• [TASK]
Each line that contains the word "compatibility" is to be copied from the records below.

• [DATA FOR ANALYSIS]
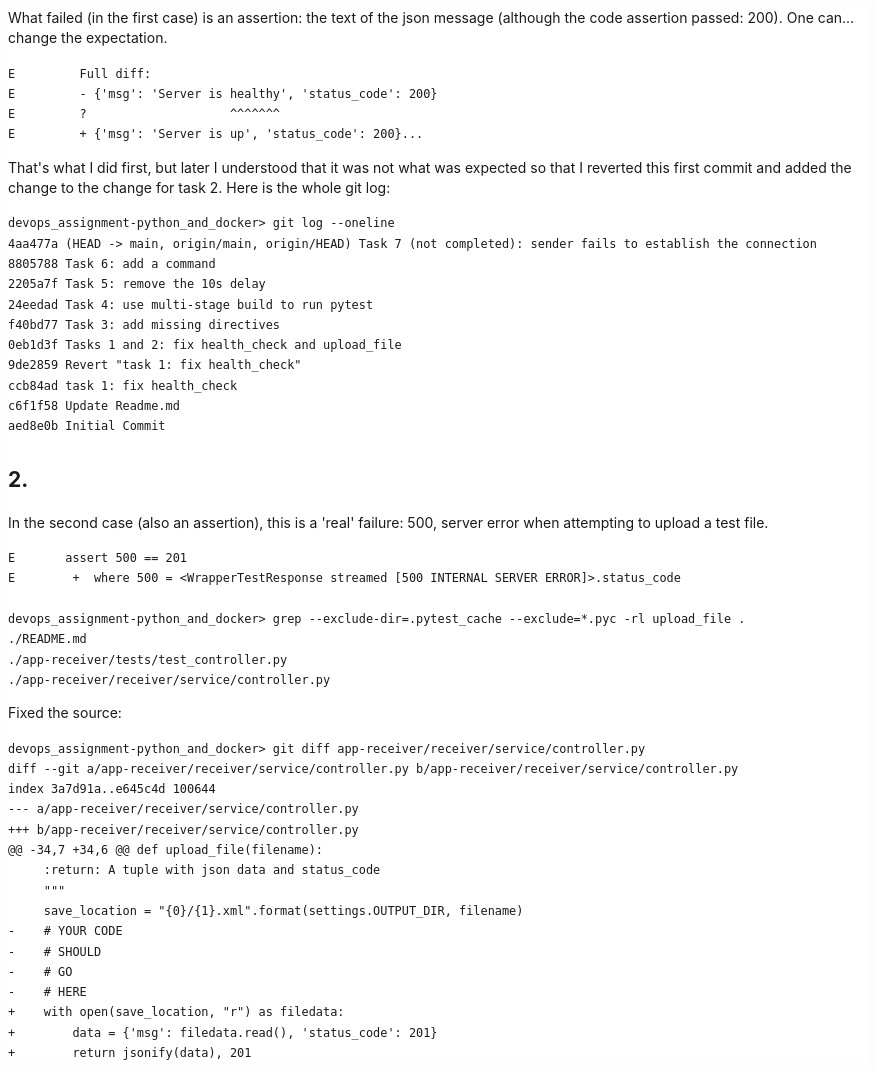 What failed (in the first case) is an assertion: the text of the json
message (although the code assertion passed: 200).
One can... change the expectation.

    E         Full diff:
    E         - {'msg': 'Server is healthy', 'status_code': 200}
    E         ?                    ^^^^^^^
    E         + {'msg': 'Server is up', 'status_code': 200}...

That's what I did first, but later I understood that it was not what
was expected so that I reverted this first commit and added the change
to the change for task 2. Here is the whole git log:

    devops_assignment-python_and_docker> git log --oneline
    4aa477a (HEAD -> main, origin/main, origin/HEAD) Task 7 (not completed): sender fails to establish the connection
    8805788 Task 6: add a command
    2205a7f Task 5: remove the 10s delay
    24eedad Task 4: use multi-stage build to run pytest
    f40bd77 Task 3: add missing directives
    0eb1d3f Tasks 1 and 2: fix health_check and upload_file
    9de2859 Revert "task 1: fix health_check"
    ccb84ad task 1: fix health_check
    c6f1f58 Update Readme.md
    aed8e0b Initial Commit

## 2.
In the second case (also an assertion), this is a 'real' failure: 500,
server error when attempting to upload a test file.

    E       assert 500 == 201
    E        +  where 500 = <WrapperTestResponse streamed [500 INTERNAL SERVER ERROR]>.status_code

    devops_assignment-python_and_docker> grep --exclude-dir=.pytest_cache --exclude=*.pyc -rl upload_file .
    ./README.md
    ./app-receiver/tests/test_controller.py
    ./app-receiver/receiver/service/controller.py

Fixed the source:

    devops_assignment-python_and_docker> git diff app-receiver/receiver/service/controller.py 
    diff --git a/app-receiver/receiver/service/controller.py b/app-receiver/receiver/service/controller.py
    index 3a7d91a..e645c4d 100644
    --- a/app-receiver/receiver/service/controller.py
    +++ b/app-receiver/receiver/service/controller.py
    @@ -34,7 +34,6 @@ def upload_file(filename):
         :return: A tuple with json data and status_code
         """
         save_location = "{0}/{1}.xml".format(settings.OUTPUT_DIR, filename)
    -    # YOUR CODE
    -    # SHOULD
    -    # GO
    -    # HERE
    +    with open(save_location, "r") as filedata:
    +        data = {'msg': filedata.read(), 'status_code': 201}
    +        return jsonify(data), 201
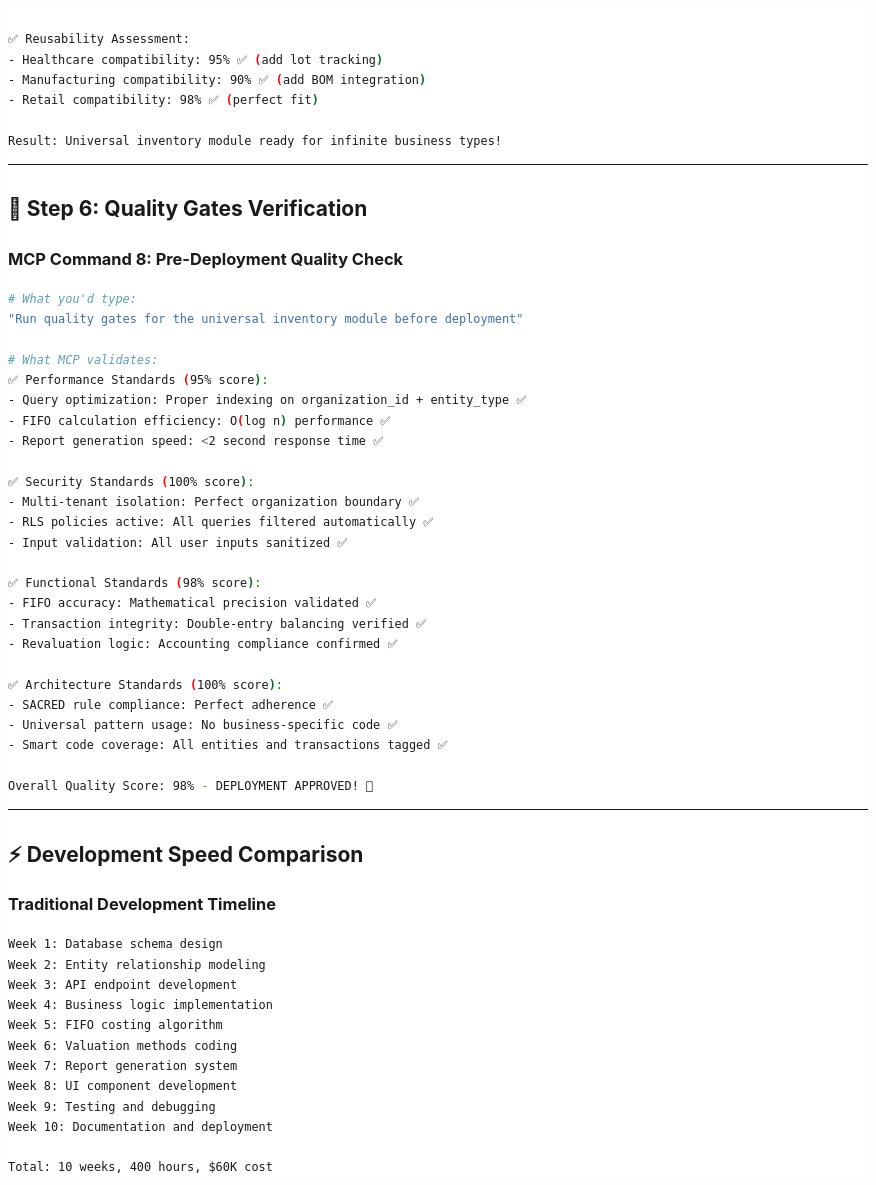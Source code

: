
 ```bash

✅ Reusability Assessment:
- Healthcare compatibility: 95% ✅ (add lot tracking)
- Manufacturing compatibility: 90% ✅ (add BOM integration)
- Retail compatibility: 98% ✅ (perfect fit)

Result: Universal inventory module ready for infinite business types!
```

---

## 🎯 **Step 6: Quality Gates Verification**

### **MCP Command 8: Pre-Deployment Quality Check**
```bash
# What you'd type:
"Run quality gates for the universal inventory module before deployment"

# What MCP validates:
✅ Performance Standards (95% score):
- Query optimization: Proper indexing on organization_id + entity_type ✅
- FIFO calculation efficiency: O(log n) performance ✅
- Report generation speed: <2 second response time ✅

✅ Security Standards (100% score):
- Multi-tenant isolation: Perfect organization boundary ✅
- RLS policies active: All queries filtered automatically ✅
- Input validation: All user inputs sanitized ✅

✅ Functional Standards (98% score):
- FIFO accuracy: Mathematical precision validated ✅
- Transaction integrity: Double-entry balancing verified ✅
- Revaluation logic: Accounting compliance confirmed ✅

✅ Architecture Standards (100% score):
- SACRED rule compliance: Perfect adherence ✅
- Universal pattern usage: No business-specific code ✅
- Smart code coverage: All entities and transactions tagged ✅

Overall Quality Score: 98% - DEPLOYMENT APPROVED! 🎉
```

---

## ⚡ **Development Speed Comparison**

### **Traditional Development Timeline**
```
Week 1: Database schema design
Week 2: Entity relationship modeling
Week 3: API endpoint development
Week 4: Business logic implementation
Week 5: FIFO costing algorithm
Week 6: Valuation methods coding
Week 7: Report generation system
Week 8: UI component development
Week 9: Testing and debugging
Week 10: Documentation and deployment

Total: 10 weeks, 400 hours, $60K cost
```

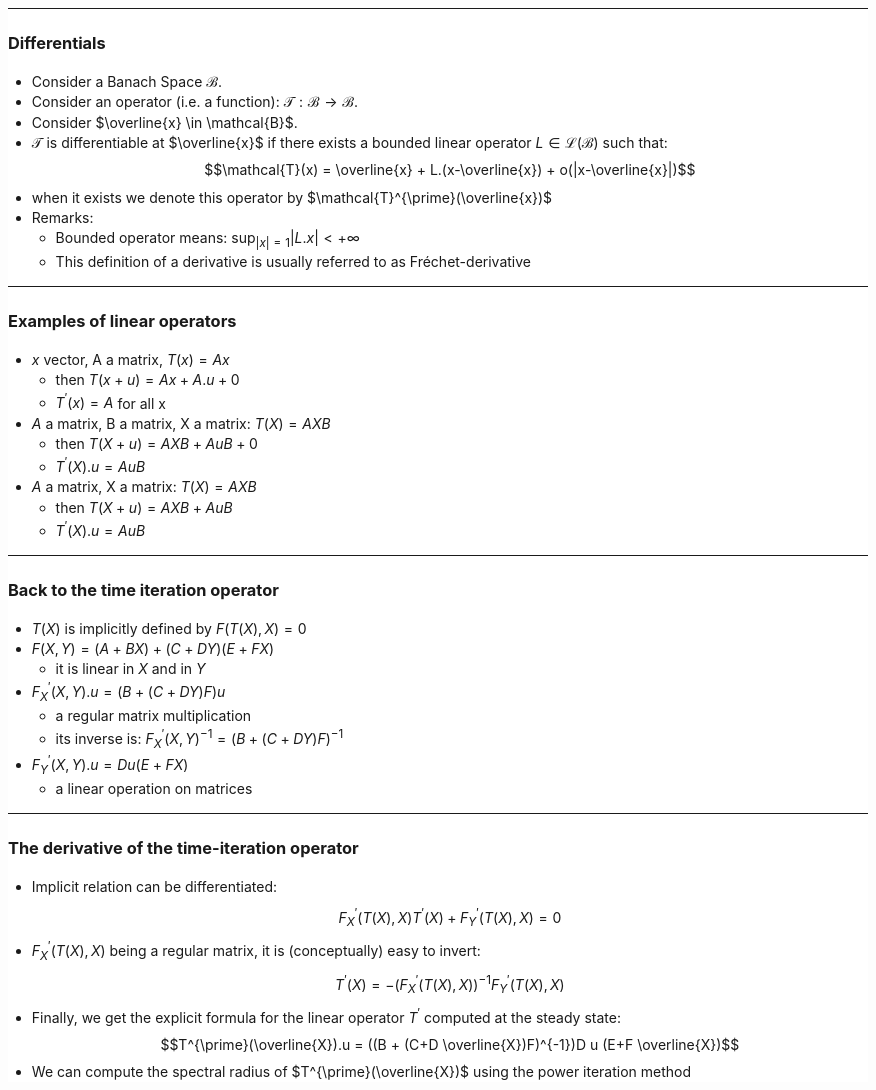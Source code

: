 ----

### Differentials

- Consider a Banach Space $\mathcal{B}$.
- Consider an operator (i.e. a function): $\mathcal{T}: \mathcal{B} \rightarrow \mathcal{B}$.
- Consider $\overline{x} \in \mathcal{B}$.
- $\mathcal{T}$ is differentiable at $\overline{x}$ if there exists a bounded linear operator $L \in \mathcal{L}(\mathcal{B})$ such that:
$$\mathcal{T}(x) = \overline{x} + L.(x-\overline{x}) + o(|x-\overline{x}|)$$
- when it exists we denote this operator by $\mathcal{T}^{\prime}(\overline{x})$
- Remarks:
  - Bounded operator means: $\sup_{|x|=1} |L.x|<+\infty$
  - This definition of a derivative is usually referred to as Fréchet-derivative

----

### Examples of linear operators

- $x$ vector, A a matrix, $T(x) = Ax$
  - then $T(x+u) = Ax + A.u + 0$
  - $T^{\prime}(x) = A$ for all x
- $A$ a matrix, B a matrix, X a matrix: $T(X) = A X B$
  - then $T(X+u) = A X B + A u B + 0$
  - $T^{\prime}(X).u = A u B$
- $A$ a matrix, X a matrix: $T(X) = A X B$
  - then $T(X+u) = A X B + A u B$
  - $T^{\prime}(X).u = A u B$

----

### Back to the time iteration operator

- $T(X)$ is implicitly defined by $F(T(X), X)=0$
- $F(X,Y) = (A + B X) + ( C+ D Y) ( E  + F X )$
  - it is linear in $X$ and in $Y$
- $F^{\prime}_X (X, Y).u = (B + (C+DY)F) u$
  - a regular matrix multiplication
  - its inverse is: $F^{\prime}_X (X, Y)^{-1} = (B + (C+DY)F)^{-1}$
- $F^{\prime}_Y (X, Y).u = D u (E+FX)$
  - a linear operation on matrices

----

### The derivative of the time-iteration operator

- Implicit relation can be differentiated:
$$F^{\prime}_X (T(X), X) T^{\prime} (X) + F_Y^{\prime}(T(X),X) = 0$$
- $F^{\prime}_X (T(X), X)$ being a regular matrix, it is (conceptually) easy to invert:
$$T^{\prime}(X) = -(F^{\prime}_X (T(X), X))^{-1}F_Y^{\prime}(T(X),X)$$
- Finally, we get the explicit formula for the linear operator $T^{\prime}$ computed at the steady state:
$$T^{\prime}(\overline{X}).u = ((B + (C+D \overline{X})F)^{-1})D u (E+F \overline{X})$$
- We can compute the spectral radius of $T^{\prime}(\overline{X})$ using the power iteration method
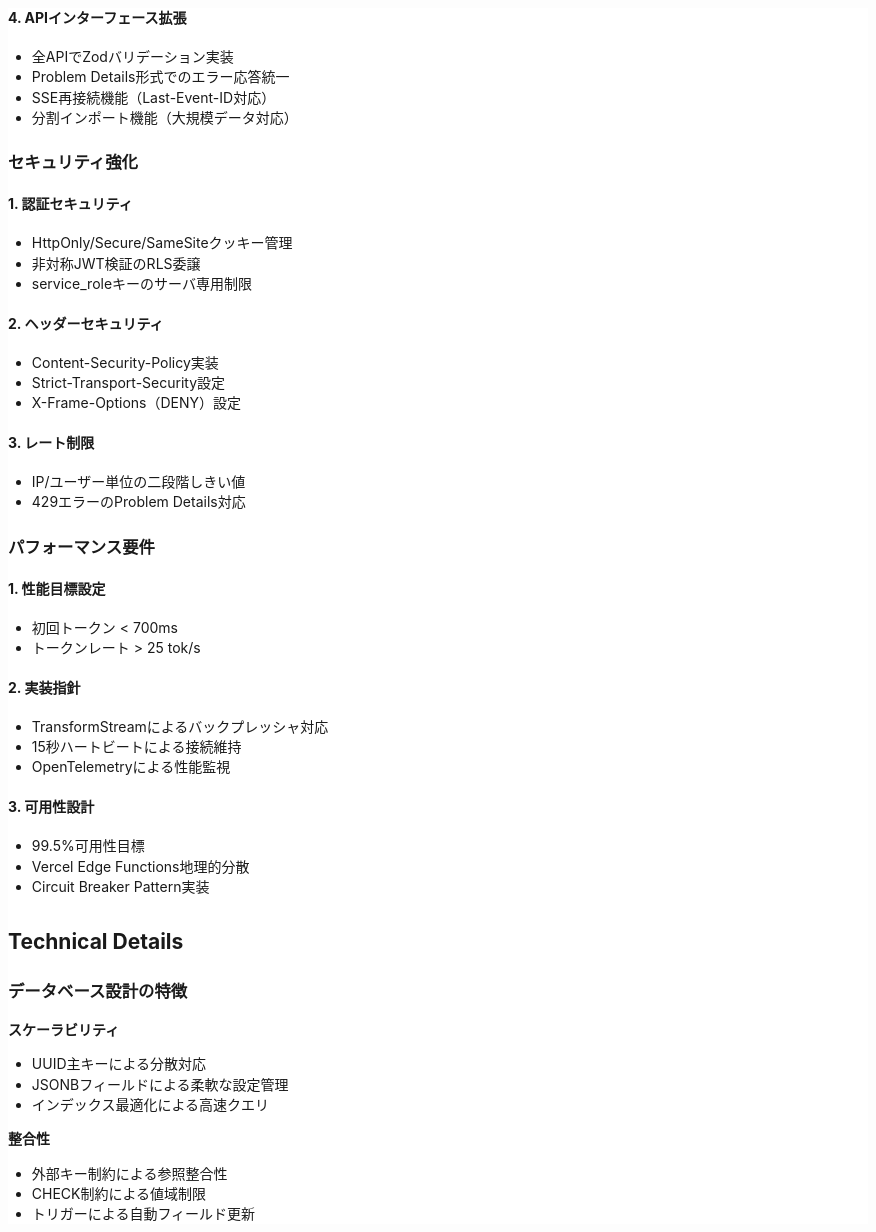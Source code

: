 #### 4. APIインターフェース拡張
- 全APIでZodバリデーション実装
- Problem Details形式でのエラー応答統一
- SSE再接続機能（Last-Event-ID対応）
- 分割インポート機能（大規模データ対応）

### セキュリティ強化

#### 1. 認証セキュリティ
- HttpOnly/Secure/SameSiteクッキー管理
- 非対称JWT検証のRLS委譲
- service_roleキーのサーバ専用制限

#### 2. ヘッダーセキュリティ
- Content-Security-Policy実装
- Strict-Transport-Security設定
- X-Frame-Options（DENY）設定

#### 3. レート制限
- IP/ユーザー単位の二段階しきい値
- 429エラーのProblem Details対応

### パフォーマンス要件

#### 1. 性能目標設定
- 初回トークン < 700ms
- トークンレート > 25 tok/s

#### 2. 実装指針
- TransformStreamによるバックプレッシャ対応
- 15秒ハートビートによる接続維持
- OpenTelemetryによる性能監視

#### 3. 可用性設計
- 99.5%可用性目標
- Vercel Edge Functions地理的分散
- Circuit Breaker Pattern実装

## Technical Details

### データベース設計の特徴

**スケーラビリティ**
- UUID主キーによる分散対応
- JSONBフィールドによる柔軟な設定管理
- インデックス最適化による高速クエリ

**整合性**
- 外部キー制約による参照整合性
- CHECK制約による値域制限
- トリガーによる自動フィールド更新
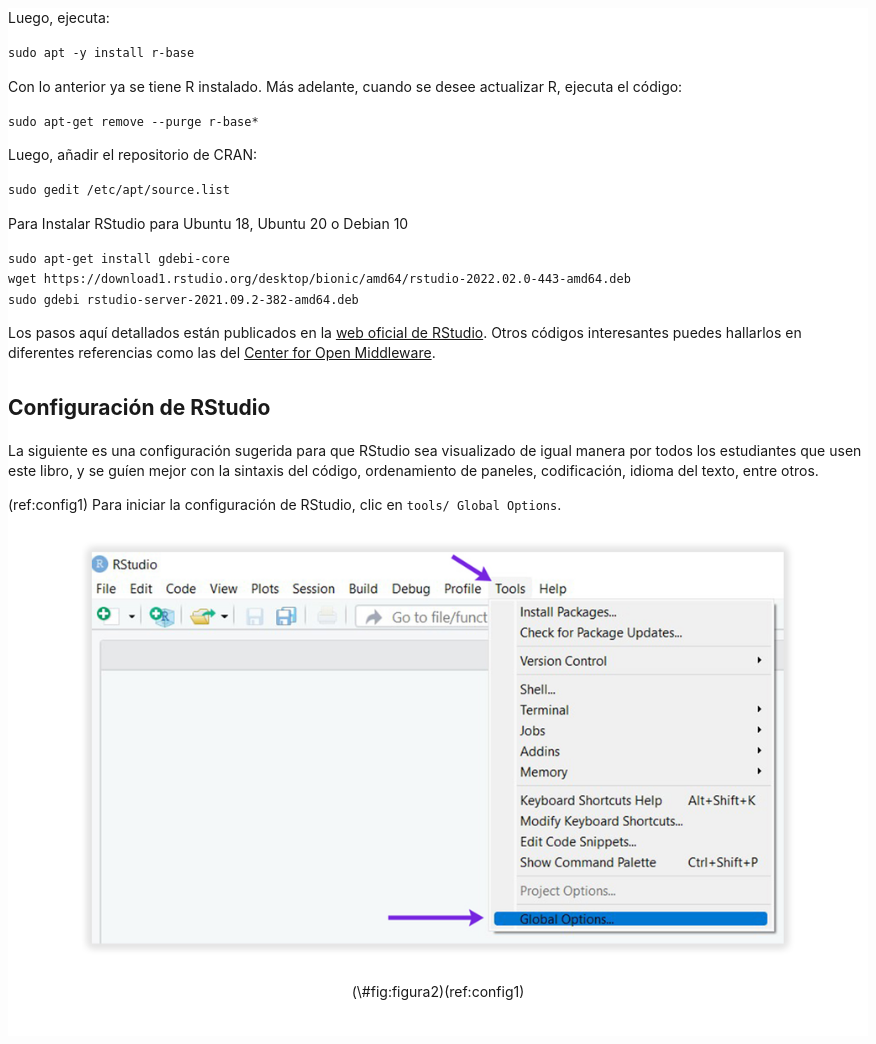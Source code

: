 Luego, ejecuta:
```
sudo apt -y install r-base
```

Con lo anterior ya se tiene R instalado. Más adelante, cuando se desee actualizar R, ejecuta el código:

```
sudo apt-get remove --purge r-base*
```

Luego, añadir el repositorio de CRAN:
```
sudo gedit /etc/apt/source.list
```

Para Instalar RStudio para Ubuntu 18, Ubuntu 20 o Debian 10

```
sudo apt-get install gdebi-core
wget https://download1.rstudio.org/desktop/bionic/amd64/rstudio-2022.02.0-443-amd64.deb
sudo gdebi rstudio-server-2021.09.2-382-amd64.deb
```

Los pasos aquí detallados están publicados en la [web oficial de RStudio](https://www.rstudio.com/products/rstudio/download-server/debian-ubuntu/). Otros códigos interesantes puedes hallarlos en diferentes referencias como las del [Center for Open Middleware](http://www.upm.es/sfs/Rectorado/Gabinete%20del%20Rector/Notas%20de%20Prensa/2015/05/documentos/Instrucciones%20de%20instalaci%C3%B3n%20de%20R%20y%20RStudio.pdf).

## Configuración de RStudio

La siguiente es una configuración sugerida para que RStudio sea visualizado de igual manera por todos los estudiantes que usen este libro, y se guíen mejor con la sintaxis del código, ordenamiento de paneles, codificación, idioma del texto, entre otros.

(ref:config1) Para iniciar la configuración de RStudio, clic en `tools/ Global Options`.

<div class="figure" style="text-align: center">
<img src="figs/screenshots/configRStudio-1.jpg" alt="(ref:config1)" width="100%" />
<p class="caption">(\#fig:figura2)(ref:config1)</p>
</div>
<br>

• [ANSWER TO THE EXERCISE]
- Healthcare compatibility: 95% ✅ (add lot tracking)
- Manufacturing compatibility: 90% ✅ (add BOM integration)
- Retail compatibility: 98% ✅ (perfect fit)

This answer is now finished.